**YOUR INSTRUCTIONS**
Each line in the data holding "thispagestyle" should be listed.

**LISTED RECORDS**
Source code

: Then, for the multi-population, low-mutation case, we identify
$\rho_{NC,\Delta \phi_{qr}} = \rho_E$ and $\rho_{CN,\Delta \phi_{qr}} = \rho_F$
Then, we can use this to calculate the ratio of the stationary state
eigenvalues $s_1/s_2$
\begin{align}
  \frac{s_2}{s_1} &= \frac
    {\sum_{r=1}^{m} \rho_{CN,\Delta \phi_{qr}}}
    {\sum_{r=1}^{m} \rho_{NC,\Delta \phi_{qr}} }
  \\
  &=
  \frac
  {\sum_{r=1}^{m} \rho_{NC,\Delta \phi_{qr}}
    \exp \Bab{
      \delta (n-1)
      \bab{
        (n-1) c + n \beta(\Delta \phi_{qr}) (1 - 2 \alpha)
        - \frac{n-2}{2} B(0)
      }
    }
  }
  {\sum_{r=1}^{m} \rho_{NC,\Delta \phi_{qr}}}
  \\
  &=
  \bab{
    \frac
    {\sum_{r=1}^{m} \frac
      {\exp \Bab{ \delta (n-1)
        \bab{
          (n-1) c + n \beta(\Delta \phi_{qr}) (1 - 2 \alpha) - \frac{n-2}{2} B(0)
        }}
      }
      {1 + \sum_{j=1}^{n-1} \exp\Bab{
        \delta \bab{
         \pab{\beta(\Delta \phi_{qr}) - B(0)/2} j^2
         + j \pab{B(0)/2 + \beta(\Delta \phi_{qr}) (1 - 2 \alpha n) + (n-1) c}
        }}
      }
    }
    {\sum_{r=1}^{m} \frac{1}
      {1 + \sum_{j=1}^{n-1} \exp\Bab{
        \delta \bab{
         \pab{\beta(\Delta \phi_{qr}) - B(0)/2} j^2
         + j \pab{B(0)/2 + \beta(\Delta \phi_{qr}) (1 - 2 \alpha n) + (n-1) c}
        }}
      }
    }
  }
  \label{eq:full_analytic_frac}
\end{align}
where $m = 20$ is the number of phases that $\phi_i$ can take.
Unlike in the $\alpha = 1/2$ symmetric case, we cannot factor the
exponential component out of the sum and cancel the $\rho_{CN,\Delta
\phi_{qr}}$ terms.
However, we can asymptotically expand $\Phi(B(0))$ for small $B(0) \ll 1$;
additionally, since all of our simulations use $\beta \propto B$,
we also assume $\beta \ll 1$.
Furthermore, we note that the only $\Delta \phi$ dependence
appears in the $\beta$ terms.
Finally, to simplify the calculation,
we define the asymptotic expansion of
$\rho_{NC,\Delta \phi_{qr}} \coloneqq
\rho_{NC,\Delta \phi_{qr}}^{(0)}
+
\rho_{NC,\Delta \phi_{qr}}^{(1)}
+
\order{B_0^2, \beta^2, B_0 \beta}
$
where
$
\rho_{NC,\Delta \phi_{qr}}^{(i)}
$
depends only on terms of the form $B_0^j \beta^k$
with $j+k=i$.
--
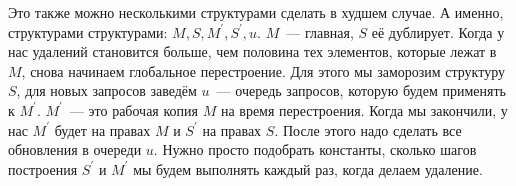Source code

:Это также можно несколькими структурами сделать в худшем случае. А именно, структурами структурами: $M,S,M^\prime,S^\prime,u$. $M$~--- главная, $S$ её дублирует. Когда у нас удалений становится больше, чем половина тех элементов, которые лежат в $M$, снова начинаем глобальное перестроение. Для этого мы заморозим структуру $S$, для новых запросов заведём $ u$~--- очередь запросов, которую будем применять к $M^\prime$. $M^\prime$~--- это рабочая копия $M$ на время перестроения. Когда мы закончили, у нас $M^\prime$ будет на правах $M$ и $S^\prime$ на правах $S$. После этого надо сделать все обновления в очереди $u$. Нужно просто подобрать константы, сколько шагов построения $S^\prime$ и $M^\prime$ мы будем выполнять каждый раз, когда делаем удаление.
--
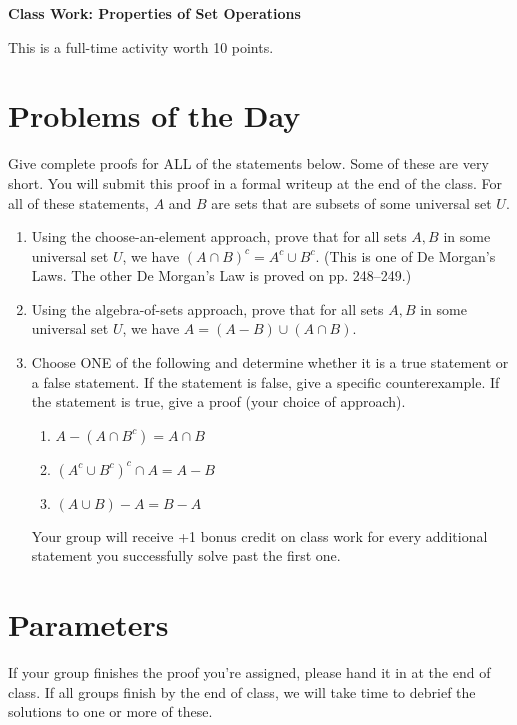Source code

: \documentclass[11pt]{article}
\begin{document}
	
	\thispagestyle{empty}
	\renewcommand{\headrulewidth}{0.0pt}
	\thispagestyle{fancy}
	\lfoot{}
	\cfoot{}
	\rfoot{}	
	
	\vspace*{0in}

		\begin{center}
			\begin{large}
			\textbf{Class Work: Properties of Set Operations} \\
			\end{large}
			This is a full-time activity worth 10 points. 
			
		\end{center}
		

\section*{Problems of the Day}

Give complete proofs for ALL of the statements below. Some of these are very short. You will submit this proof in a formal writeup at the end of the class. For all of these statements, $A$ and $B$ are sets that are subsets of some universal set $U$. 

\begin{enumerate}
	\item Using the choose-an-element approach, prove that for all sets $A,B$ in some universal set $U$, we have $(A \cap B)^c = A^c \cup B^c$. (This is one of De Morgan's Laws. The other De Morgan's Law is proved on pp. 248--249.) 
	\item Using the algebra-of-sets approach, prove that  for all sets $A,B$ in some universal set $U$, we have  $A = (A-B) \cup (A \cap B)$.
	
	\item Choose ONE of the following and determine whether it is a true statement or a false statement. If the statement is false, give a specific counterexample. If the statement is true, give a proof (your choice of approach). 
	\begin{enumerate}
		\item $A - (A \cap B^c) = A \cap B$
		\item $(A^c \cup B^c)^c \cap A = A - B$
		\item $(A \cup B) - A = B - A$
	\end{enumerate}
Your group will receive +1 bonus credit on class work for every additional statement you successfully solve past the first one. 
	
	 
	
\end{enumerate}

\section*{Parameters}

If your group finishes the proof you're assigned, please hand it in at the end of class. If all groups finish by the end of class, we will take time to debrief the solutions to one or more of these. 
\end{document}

**YOUR RESPONSE**
	\thispagestyle{empty}
	\thispagestyle{fancy}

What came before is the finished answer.